*Aim of the task:* If a line of the records contains the string "that", copy it out.
((
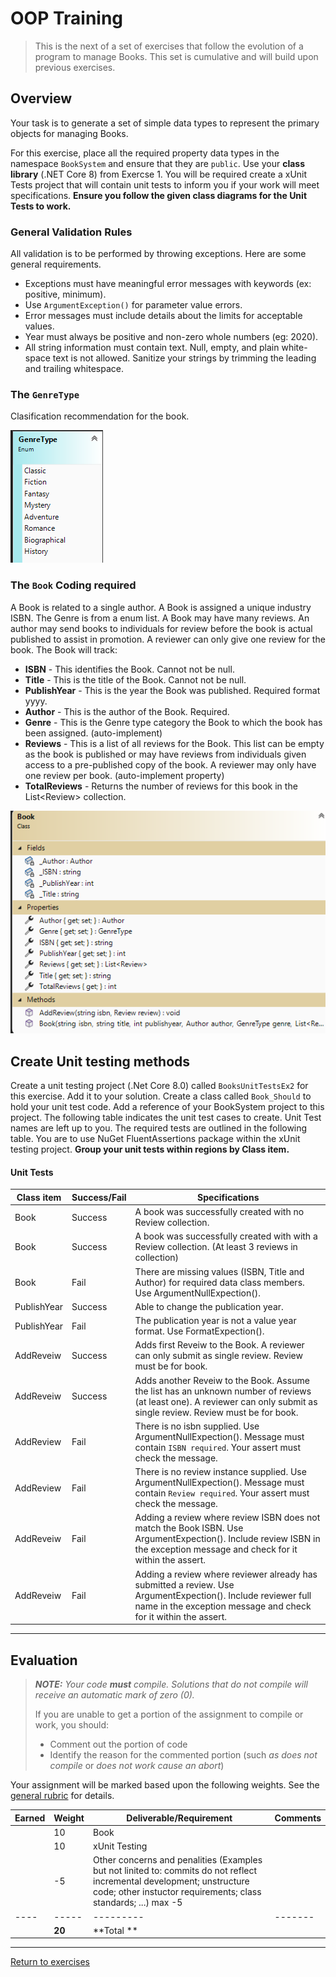 # OOP Training

> This is the next of a set of exercises that follow the evolution of a program to manage Books. This set is cumulative and will build upon previous exercises.

## Overview

Your task is to generate a set of simple data types to represent the primary objects for managing Books.

For this exercise, place all the required property data types in the namespace `BookSystem` and ensure that they are `public`. Use your **class library** (.NET Core 8) from Exercse 1. You will be required create a xUnit Tests project that will contain unit tests to inform you if your work will meet specifications. **Ensure you follow the given class diagrams for the Unit Tests to work.**

### General Validation Rules

All validation is to be performed by throwing exceptions. Here are some general requirements.

- Exceptions must have meaningful error messages with keywords (ex: positive, minimum).
- Use `ArgumentException()` for parameter value errors.
- Error messages must include details about the limits for acceptable values.
- Year must always be positive and non-zero whole numbers (eg: 2020).
- All string information must contain text. Null, empty, and plain white-space text is not allowed. Sanitize your strings by trimming the leading and trailing whitespace.

### The `GenreType`

Clasification recommendation for the book. 

![GenreType](./GenreType.png)


### The `Book` **Coding required**

A Book is related to a single author. A Book is assigned a unique industry ISBN. The Genre is from a enum list. A Book may have many reviews. An author may send books to individuals for review before the book is actual published to assist in promotion. A reviewer can only give one review for the book. The Book will track:

- **ISBN** - This identifies the Book. Cannot not be null.
- **Title** - This is the title of the Book. Cannot not be null.
- **PublishYear** - This is the year the Book was published. Required format yyyy.
- **Author** - This is the author of the Book. Required.
- **Genre** - This is the Genre type category the Book to which the book has been assigned. (auto-implement)
- **Reviews** - This is a list of all reviews for the Book. This list can be empty as the book is published or may have reviews from individuals given access to a pre-published copy of the book. A reviewer may only have one review per book. (auto-implement property)
- **TotalReviews** - Returns the number of reviews for this book in the List&lt;Review&gt; collection.

![Book](./Book-ClassDiagram.png)



## Create Unit testing methods

 Create a unit testing project (.Net Core 8.0) called `BooksUnitTestsEx2` for this exercise. Add it to your solution. Create a class called `Book_Should` to hold your unit test code. Add a reference of your BookSystem project to this project. The following table indicates the unit test cases to create. Unit Test names are left up to you. The required tests are outlined in the following table. You are to use NuGet FluentAssertions package within the xUnit testing project. **Group your unit tests within regions by Class item.**

#### Unit Tests

 | Class item | Success/Fail | Specifications |
| ---- | --------- | ------------------- |
| Book  | Success | A book was successfully created with no Review collection.   |
| Book  | Success | A book was successfully created with with a Review collection. (At least 3 reviews in collection)  |
| Book  | Fail | There are missing values (ISBN, Title and Author) for required data class members. Use ArgumentNullExpection().   |
| PublishYear  | Success | Able to change the publication year.  |
| PublishYear  | Fail | The publication year is not a value year format. Use FormatExpection().   |
| AddReveiw  | Success | Adds first Reveiw to the Book. A reviewer can only submit as single review. Review must be for book. |
| AddReveiw  | Success | Adds another Reveiw to the Book. Assume the list has an unknown number of reviews (at least one). A reviewer can only submit as single review. Review must be for book. |
| AddReview  | Fail | There is no isbn supplied. Use ArgumentNullExpection(). Message must contain `ISBN required`. Your assert must check the message.   |
| AddReview  | Fail | There is no review instance supplied. Use ArgumentNullExpection(). Message must contain `Review required`. Your assert must check the message.   |
| AddReveiw  | Fail | Adding a review where review ISBN does not match the Book ISBN. Use ArgumentExpection(). Include review ISBN in the exception message and check for it within the assert.| 
| AddReveiw  | Fail | Adding a review where reviewer already has submitted a review. Use ArgumentExpection(). Include reviewer full name in the exception message and check for it within the assert.|   



----

## Evaluation

> ***NOTE:** Your code **must** compile. Solutions that do not compile will receive an automatic mark of zero (0).*
> 
> If you are unable to get a portion of the assignment to compile or work, you should:
> - Comment out the  portion of code
> - Identify the reason for the commented portion (such *as does not compile* or *does not work cause an abort*)

Your assignment will be marked based upon the following weights. See the [general rubric](../README.md) for details.

| Earned | Weight | Deliverable/Requirement | Comments |
| ---- | ----- | --------- | ------- |
|  | 10 | Book |   |
|  | 10 | xUnit Testing |   |
|  | -5 | Other concerns and penalities (Examples but not linited to: commits do not reflect incremental development;  unstructure code; other instuctor requirements; class standards; ...) max -5 |   |
| ---- | ----- | --------- | ------- |
|  | **20** | **Total ** |    |

----
[Return to exercises](../README.md)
))
*Output of the task:*
> This is the next of a set of exercises that follow the evolution of a program to manage Books. This set is cumulative and will build upon previous exercises.
For this exercise, place all the required property data types in the namespace `BookSystem` and ensure that they are `public`. Use your **class library** (.NET Core 8) from Exercse 1. You will be required create a xUnit Tests project that will contain unit tests to inform you if your work will meet specifications. **Ensure you follow the given class diagrams for the Unit Tests to work.**
> ***NOTE:** Your code **must** compile. Solutions that do not compile will receive an automatic mark of zero (0).*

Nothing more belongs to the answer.